Qual und Lust der Entscheidungen: Nico & the Navigators waren mit „Kain, Wenn und Aber“ zu Gast auf Kampnagel

Manchmal sind schnelle Entscheidungen gefordert. Zum Beispiel als Pilotin. Die Bodenstation meldet plötzlich ein Flugzeug auf Kollisionskurs. Aber wohin ausweichen? Nach oben oder unten? Sinken oder steigen? Der Fluglotse schweigt. Und während man sich im Publikum noch fragt, woher einem dieser Plot bekannt vorkommt, reißt die Pilotin schon entsetzt die Augen auf und wirft schützend die Arme vor den Kopf.

Eine der schönsten Szenen aus Kain, Wenn & Aber, mit dem das siebenköpfige Berliner Ensemble Nico & the Navigators seit 2003 durch internationale Festivals und deutsche Theatersäle tourt und jetzt auf Kampnagel Station machte. Auch der Kommentar, der auf den imaginären Crash folgt, hat es in sich: „In Gefahr und größter Not einen ruhigen Moment abwarten.“ Leider bleiben solche pointierten Miniszenen die Ausnahme. Das von Nicola Hümpel konzipierte und inszenierte Stück, in dem alles um Qual und Lust der Entscheidungen kreist, bleibt selbst im Unentschiedenen: Zwischen Elementen aus Slapstick und Bewegungstheater, Tanz und Show hüpfen die drei Frauen und vier Männer von einer Anekdote und Episode zur anderen, von einem Zitat und einer kleinen Szene zur nächsten – ohne erkennbaren Zusammenhang oder dramatische Zuspitzung.

Da klebt einer wie Kaugummi am Körper einer anderen, die ihn angewidert versucht loszuwerden. Danach wird kurz reflektiert, warum sie ihn verlassen hat. Ein anderer entscheidet sich dafür, seinen nackten Arsch zu zeigen. Und noch eine quält sich mit der Frage, welches Paar Schuhe sie anziehen soll – bis sie mit einem hochhackigen und einem flachen Schuh stolz und sicher herumläuft. Ja, bewegen können sich alle Darsteller zweifellos, auch ihre Mimik ist ausdrucksstark, man könnte auch sagen: Sie spricht Bände.

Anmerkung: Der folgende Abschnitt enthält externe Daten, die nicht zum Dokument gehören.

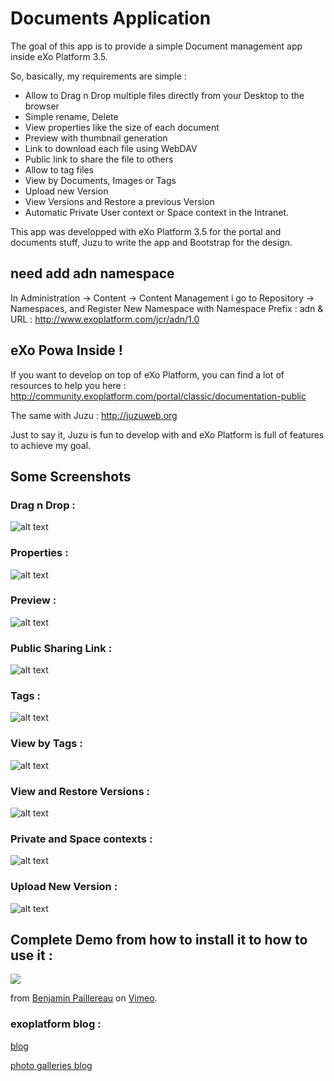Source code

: # Documents Application

The goal of this app is to provide a simple Document management app inside eXo Platform 3.5.

So, basically, my requirements are simple :  
- Allow to Drag n Drop multiple files directly from your Desktop to the browser
- Simple rename, Delete
- View properties like the size of each document
- Preview with thumbnail generation
- Link to download each file using WebDAV
- Public link to share the file to others
- Allow to tag files
- View by Documents, Images or Tags
- Upload new Version
- View Versions and Restore a previous Version
- Automatic Private User context or Space context in the Intranet.

This app was developped with eXo Platform 3.5 for the portal and documents stuff, Juzu to write the app and Bootstrap for the design.

## need add adn namespace
In Administration -> Content -> Content Management i go to Repository -> Namespaces, 
and Register New Namespace with Namespace Prefix : adn & URL : http://www.exoplatform.com/jcr/adn/1.0

## eXo Powa Inside !

If you want to develop on top of eXo Platform, you can find a lot of resources to help you here :
http://community.exoplatform.com/portal/classic/documentation-public

The same with Juzu : http://juzuweb.org

Just to say it, Juzu is fun to develop with and eXo Platform is full of features to achieve my goal.

## Some Screenshots

### Drag n Drop : 
![alt text](https://raw.github.com/benjp/documents/master/screenshots/02-dragndrop.png "Drag n Drop")

### Properties : 
![alt text](https://raw.github.com/benjp/documents/master/screenshots/03-properties.png "View Properties")

### Preview : 
![alt text](https://raw.github.com/benjp/documents/master/screenshots/04-preview.png "Preview")

### Public Sharing Link : 
![alt text](https://raw.github.com/benjp/documents/master/screenshots/05-sharing.png "Public Sharing")

### Tags : 
![alt text](https://raw.github.com/benjp/documents/master/screenshots/06-tags.png "Tags")

### View by Tags : 
![alt text](https://raw.github.com/benjp/documents/master/screenshots/07-filter-tags.png "View by Tags")

### View and Restore Versions : 
![alt text](https://raw.github.com/benjp/documents/master/screenshots/08-versions.png "View and Restore Versions")

### Private and Space contexts : 
![alt text](https://raw.github.com/benjp/documents/master/screenshots/09-space.png "Space Context")

### Upload New Version : 
![alt text](https://raw.github.com/benjp/documents/master/screenshots/10-upload.png "Upload New Version")


## Complete Demo from how to install it to how to use it :

<p><a href="http://vimeo.com/50831296" target="_vimeo"><img src="https://raw.github.com/benjp/documents/master/screenshots/01-general.png"></img></a></p><p>from <a href="http://vimeo.com/user1241097" target="_vimeo">Benjamin Paillereau</a> on <a href="http://vimeo.com" target="_vimeo">Vimeo</a>.</p>

### exoplatform blog :
<a href="https://www.exoplatform.com/blog/2013/02/06/developing-a-simple-document-management-exo-add-on"> blog </a>

<a href="https://www.exoplatform.com/blog/2013/01/15/exo-add-ons-creating-photo-galleries"> photo galleries blog </a>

Fragt sich bloß, worüber. Das Thema mussten sich die Darsteller wohl selbst immer wieder vergegenwärtigen, denn ein paar Mal wird der entscheidende Satz wiederholt: „Die erste Entscheidung heißt, zu mir selbst – mutig – allein.“ Dann stellen sich alle gegenseitig Fragen. Etwa: “Annedore?“ – „Ja?“ – „Bist du zufrieden?“ – „Ja.“ Oder: „Sinta?“ – „Ja?“ – „Hast du große Pläne?“ – „Ja.“ Immerhin lassen sich so en passant die Vornamen der Schauspieler erfahren. Dann wird noch auf einem der variablen Bühnenmodule, die an Bauklötzchen erinnern, Wippe gespielt. Auf und ab, ja und nein, kann man dazu assoziieren, wenn man will. Inzwischen entscheiden sich einige Zuschauer lieber dafür, vorzeitig zu gehen. Und irgendwann geht dann auch das Licht aus. Es hätte ewig so weitergehen können. Nein, lieber nicht.